**WHAT TO WORK ON:** Beginning with the first entry, print all the records exactly.

══ RECORDS FOR THIS TASK

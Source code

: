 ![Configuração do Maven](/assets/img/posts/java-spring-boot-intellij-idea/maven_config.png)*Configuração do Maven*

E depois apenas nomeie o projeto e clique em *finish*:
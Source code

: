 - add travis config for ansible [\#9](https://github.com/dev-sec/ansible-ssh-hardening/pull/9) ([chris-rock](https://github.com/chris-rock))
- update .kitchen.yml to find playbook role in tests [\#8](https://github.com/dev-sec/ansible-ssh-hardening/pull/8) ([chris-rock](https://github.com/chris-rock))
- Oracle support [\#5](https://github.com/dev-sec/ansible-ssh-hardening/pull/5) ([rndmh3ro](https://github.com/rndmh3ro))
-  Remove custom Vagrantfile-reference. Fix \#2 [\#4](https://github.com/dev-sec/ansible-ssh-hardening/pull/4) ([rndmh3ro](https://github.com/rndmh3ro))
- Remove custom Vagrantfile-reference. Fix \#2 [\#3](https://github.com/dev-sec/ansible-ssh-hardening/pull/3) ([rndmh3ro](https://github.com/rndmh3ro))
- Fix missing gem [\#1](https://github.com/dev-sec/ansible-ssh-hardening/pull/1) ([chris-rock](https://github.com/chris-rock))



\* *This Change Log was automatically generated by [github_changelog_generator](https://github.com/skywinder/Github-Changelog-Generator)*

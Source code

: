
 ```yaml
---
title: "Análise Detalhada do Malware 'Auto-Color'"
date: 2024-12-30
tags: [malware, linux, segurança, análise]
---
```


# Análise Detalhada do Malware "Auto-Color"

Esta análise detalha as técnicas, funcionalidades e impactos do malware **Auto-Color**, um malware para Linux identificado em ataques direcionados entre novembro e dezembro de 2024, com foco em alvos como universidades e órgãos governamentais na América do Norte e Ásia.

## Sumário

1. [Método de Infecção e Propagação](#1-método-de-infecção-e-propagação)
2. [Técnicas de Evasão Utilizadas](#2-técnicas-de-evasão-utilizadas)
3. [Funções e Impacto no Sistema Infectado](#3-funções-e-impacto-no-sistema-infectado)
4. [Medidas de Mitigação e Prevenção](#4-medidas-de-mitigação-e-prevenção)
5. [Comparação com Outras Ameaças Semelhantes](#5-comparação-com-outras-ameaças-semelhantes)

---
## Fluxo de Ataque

════

**SOLUTION FOR THIS TASK:**
Source code

: ![Configuração do Maven](/assets/img/posts/java-spring-boot-intellij-idea/maven_config.png)*Configuração do Maven*

E depois apenas nomeie o projeto e clique em *finish*:
Source code

: - add travis config for ansible [\#9](https://github.com/dev-sec/ansible-ssh-hardening/pull/9) ([chris-rock](https://github.com/chris-rock))
- update .kitchen.yml to find playbook role in tests [\#8](https://github.com/dev-sec/ansible-ssh-hardening/pull/8) ([chris-rock](https://github.com/chris-rock))
- Oracle support [\#5](https://github.com/dev-sec/ansible-ssh-hardening/pull/5) ([rndmh3ro](https://github.com/rndmh3ro))
-  Remove custom Vagrantfile-reference. Fix \#2 [\#4](https://github.com/dev-sec/ansible-ssh-hardening/pull/4) ([rndmh3ro](https://github.com/rndmh3ro))
- Remove custom Vagrantfile-reference. Fix \#2 [\#3](https://github.com/dev-sec/ansible-ssh-hardening/pull/3) ([rndmh3ro](https://github.com/rndmh3ro))
- Fix missing gem [\#1](https://github.com/dev-sec/ansible-ssh-hardening/pull/1) ([chris-rock](https://github.com/chris-rock))



\* *This Change Log was automatically generated by [github_changelog_generator](https://github.com/skywinder/Github-Changelog-Generator)*

Source code

:
 ```yaml
---
title: "Análise Detalhada do Malware 'Auto-Color'"
date: 2024-12-30
tags: [malware, linux, segurança, análise]
---
```


# Análise Detalhada do Malware "Auto-Color"

Esta análise detalha as técnicas, funcionalidades e impactos do malware **Auto-Color**, um malware para Linux identificado em ataques direcionados entre novembro e dezembro de 2024, com foco em alvos como universidades e órgãos governamentais na América do Norte e Ásia.

## Sumário

1. [Método de Infecção e Propagação](#1-método-de-infecção-e-propagação)
2. [Técnicas de Evasão Utilizadas](#2-técnicas-de-evasão-utilizadas)
3. [Funções e Impacto no Sistema Infectado](#3-funções-e-impacto-no-sistema-infectado)
4. [Medidas de Mitigação e Prevenção](#4-medidas-de-mitigação-e-prevenção)
5. [Comparação com Outras Ameaças Semelhantes](#5-comparação-com-outras-ameaças-semelhantes)

---
## Fluxo de Ataque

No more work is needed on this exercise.